(Source texts of formatted documents)
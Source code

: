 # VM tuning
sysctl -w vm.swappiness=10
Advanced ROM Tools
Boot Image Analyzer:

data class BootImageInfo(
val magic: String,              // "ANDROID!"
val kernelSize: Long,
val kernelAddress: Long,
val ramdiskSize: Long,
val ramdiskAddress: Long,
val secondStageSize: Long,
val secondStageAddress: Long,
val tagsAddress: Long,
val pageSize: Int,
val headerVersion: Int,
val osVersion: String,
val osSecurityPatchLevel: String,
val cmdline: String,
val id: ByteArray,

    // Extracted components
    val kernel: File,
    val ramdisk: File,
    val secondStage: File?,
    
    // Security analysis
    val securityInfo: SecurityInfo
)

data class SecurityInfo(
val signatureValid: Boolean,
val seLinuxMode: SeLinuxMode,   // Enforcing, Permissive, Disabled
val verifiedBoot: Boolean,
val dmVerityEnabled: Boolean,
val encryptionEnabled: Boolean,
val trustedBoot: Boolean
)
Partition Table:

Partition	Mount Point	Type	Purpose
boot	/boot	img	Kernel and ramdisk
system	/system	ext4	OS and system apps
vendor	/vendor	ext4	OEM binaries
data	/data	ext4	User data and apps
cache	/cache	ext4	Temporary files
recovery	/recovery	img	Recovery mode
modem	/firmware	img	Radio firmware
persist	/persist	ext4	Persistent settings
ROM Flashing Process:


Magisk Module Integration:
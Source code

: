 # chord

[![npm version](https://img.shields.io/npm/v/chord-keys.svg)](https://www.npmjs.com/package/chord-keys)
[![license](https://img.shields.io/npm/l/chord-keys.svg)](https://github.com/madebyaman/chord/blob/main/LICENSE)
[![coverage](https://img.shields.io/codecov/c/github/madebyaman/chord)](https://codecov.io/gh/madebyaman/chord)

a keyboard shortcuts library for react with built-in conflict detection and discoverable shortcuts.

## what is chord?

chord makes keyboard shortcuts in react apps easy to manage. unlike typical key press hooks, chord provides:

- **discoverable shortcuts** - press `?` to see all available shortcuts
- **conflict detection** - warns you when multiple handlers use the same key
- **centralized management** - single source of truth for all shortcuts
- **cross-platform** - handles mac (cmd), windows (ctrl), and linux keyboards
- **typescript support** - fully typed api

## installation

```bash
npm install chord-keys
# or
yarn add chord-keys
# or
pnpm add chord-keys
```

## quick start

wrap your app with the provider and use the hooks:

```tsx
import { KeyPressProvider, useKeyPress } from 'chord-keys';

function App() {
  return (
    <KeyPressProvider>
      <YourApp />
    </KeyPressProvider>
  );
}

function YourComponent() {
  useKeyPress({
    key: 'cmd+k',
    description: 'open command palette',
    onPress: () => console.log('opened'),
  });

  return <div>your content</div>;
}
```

• What you should do: Copy from the entries only those lines that hold the word "Partition".

• Answer to the problem:
Partition Table:
Partition	Mount Point	Type	Purpose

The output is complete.